__Exercise goal__
Repeat only the stretch of lines below that runs from the line with "respuesta del query" through the line with "de esta práctica", unaltered.

Stored entries
================

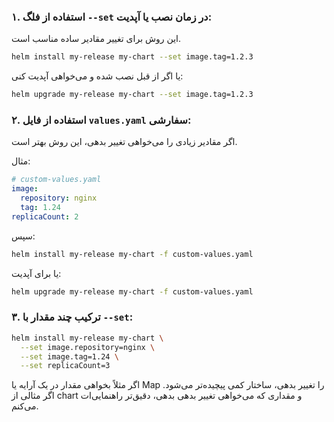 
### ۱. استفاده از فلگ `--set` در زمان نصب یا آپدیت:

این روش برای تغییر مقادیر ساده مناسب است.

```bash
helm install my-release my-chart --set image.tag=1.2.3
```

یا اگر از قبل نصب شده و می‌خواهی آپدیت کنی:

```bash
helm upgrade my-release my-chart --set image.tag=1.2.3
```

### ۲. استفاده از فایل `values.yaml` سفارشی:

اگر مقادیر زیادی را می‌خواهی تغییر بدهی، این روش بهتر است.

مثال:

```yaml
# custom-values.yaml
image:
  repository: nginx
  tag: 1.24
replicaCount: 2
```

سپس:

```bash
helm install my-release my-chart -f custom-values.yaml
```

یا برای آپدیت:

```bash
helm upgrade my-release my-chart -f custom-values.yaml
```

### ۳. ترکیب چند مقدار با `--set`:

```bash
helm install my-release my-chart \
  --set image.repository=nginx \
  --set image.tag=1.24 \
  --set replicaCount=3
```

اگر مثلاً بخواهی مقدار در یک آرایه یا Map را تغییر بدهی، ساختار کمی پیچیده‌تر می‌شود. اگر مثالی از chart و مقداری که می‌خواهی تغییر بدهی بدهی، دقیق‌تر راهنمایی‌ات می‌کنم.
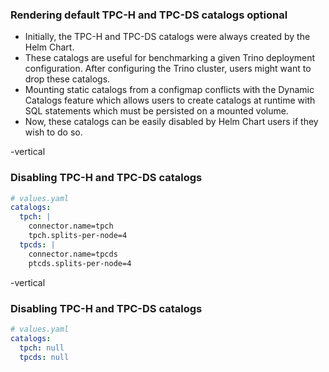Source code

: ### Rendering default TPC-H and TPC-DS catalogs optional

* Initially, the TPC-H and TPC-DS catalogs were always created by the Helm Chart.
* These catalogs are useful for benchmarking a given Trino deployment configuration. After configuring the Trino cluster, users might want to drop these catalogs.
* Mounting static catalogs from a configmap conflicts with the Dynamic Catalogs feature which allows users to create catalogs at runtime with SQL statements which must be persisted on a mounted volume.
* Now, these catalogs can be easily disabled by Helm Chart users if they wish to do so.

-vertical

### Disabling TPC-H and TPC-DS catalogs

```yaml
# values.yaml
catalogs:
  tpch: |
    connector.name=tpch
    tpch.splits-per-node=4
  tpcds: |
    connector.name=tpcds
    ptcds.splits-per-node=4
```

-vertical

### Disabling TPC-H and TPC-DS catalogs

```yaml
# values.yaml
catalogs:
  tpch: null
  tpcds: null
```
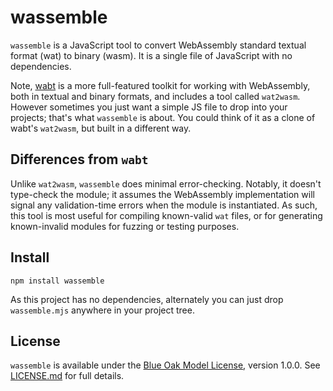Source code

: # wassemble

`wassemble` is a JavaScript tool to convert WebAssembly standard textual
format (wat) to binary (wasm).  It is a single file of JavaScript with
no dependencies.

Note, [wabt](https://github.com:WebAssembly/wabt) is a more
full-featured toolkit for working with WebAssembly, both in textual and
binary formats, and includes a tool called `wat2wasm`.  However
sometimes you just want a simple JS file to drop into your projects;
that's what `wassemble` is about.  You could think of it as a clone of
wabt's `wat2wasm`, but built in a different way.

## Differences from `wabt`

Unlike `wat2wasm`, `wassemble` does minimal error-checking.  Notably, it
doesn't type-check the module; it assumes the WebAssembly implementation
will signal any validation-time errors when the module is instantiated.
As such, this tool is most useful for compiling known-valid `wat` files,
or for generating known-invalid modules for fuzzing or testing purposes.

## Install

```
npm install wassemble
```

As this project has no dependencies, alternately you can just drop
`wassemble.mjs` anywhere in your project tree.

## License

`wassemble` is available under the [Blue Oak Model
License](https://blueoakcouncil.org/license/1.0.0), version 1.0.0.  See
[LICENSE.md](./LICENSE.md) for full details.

================

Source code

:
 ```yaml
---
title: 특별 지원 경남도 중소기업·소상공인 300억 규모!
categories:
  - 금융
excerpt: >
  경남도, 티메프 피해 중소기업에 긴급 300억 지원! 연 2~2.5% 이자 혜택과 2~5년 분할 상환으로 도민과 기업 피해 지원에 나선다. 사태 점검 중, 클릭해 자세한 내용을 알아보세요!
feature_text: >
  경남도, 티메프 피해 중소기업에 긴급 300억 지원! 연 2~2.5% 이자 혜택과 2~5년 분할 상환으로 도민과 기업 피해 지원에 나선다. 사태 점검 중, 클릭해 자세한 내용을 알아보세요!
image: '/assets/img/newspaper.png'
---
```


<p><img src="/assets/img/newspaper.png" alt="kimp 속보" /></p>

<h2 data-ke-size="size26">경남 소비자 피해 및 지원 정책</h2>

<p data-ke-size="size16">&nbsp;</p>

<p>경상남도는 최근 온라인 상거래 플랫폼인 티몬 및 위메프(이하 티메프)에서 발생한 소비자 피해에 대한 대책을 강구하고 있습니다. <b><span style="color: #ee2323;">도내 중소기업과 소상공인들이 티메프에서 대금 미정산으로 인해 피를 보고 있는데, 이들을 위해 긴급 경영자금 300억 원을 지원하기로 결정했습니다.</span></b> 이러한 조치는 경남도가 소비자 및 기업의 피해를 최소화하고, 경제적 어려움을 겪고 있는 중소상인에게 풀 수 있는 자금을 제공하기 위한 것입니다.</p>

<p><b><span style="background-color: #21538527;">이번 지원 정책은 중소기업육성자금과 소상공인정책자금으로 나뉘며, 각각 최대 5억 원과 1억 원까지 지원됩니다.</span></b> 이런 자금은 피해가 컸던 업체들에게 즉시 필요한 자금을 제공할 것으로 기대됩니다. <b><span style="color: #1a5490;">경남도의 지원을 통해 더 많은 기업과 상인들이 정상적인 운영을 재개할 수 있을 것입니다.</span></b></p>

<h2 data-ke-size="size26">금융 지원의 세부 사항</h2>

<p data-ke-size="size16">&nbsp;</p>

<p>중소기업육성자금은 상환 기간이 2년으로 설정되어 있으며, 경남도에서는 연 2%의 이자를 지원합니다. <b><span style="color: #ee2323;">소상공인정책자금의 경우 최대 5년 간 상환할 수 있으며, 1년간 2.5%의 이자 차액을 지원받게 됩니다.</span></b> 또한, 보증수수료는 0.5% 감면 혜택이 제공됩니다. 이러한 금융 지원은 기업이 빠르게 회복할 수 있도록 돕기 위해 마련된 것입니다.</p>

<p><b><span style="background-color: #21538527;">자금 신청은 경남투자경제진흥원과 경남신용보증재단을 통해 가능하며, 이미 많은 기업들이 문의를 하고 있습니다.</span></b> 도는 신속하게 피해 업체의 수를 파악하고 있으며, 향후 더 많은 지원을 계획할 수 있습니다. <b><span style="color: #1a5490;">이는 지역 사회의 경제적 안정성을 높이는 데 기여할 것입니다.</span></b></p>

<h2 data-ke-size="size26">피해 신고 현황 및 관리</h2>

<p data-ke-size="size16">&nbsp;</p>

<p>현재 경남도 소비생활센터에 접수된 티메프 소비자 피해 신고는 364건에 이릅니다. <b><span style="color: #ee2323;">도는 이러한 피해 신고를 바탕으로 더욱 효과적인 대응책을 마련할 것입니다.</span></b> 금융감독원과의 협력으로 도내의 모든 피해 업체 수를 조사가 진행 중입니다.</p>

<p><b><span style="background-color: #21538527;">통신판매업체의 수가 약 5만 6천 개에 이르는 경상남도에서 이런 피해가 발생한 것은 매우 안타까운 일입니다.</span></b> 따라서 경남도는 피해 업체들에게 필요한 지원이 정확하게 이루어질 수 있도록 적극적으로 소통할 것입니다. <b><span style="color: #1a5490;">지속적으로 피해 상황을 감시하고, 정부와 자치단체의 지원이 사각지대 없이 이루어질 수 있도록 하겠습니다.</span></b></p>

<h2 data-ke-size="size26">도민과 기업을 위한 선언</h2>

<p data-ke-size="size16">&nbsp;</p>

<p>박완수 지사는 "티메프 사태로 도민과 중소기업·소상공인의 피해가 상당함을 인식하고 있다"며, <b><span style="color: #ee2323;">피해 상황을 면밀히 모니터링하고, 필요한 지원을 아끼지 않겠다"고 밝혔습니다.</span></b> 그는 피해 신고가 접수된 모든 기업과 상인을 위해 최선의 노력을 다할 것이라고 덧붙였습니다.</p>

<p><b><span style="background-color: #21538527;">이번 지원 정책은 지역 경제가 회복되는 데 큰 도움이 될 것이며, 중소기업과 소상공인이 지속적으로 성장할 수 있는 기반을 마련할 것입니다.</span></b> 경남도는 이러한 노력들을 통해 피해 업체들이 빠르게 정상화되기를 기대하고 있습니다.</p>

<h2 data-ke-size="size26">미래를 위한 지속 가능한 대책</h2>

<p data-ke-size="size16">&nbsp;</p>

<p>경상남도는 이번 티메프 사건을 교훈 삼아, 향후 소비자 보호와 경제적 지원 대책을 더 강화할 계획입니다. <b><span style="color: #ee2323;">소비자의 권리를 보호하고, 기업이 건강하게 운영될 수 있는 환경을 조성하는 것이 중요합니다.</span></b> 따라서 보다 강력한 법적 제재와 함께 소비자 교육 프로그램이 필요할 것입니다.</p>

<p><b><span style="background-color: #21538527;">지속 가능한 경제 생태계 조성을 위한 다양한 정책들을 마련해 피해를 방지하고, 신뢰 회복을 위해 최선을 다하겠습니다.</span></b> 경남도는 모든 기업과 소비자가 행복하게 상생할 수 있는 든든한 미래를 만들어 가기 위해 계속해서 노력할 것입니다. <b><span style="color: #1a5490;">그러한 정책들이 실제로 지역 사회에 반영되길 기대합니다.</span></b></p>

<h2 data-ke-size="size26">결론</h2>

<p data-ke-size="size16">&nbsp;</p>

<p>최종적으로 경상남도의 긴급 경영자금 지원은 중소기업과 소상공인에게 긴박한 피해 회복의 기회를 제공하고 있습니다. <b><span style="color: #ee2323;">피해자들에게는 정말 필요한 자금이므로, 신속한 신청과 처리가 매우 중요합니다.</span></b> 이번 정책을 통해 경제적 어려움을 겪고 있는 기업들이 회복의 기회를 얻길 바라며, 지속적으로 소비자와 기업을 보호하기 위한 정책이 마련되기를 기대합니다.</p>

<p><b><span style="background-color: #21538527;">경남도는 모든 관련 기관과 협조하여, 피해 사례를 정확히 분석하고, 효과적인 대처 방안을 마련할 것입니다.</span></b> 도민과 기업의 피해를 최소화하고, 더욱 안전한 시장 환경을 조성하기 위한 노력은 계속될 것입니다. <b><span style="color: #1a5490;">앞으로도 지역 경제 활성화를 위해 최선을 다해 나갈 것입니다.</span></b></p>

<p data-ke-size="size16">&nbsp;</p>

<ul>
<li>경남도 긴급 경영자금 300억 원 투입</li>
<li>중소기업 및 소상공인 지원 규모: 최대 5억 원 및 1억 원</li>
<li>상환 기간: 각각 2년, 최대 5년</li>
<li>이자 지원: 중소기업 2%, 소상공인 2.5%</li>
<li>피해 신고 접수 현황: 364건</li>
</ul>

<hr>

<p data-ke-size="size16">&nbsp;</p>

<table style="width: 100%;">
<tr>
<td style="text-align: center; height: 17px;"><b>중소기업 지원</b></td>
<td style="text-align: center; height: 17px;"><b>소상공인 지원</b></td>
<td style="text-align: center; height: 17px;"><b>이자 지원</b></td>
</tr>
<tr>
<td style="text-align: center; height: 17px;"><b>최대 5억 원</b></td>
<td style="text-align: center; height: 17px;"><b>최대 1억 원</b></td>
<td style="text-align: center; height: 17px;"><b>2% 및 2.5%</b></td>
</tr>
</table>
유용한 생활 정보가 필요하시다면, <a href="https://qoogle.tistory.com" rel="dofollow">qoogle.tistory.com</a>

================

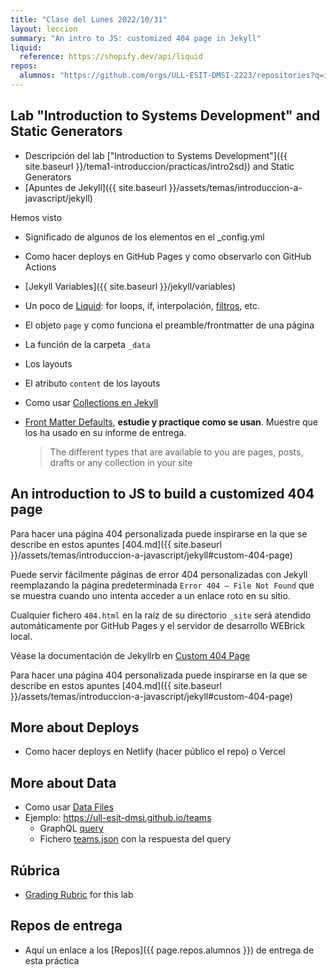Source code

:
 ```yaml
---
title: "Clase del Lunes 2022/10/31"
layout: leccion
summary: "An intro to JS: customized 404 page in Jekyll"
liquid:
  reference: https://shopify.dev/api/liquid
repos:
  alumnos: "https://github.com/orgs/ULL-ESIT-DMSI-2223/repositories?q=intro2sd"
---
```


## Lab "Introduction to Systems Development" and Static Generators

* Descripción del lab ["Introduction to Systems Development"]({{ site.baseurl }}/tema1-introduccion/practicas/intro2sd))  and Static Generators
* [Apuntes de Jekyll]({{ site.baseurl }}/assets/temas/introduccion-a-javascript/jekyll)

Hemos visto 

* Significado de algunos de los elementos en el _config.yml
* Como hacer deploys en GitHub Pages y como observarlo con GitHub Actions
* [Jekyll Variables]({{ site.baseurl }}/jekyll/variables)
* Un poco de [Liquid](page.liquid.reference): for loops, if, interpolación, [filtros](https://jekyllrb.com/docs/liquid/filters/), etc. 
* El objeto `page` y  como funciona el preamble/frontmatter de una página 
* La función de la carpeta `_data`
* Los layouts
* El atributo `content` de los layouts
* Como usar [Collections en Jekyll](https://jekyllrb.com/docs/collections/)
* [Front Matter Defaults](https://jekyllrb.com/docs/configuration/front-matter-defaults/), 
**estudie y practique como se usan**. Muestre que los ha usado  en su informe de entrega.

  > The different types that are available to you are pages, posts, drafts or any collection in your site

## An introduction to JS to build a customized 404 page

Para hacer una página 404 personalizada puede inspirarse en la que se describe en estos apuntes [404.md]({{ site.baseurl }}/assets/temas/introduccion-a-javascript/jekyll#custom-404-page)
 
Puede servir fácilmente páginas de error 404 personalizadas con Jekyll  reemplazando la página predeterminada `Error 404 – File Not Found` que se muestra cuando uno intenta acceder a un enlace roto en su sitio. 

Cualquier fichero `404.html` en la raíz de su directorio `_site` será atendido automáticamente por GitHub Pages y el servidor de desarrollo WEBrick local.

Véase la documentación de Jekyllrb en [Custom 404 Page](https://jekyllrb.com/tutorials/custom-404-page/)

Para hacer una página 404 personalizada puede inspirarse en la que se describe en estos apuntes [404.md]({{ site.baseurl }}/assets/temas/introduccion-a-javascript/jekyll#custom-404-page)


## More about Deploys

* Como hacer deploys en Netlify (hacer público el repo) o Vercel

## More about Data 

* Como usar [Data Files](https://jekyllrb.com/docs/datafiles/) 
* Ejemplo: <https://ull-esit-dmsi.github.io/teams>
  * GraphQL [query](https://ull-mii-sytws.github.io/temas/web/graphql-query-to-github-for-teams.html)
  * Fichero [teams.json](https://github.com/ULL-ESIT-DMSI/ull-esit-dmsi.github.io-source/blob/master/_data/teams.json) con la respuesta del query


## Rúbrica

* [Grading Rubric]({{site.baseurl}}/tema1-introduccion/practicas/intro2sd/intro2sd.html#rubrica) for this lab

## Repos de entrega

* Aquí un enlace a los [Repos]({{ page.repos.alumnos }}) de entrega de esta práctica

================

__Answer box__
  * Fichero [teams.json](https://github.com/ULL-ESIT-DMSI/ull-esit-dmsi.github.io-source/blob/master/_data/teams.json) con la respuesta del query


## Rúbrica

* [Grading Rubric]({{site.baseurl}}/tema1-introduccion/practicas/intro2sd/intro2sd.html#rubrica) for this lab

## Repos de entrega

* Aquí un enlace a los [Repos]({{ page.repos.alumnos }}) de entrega de esta práctica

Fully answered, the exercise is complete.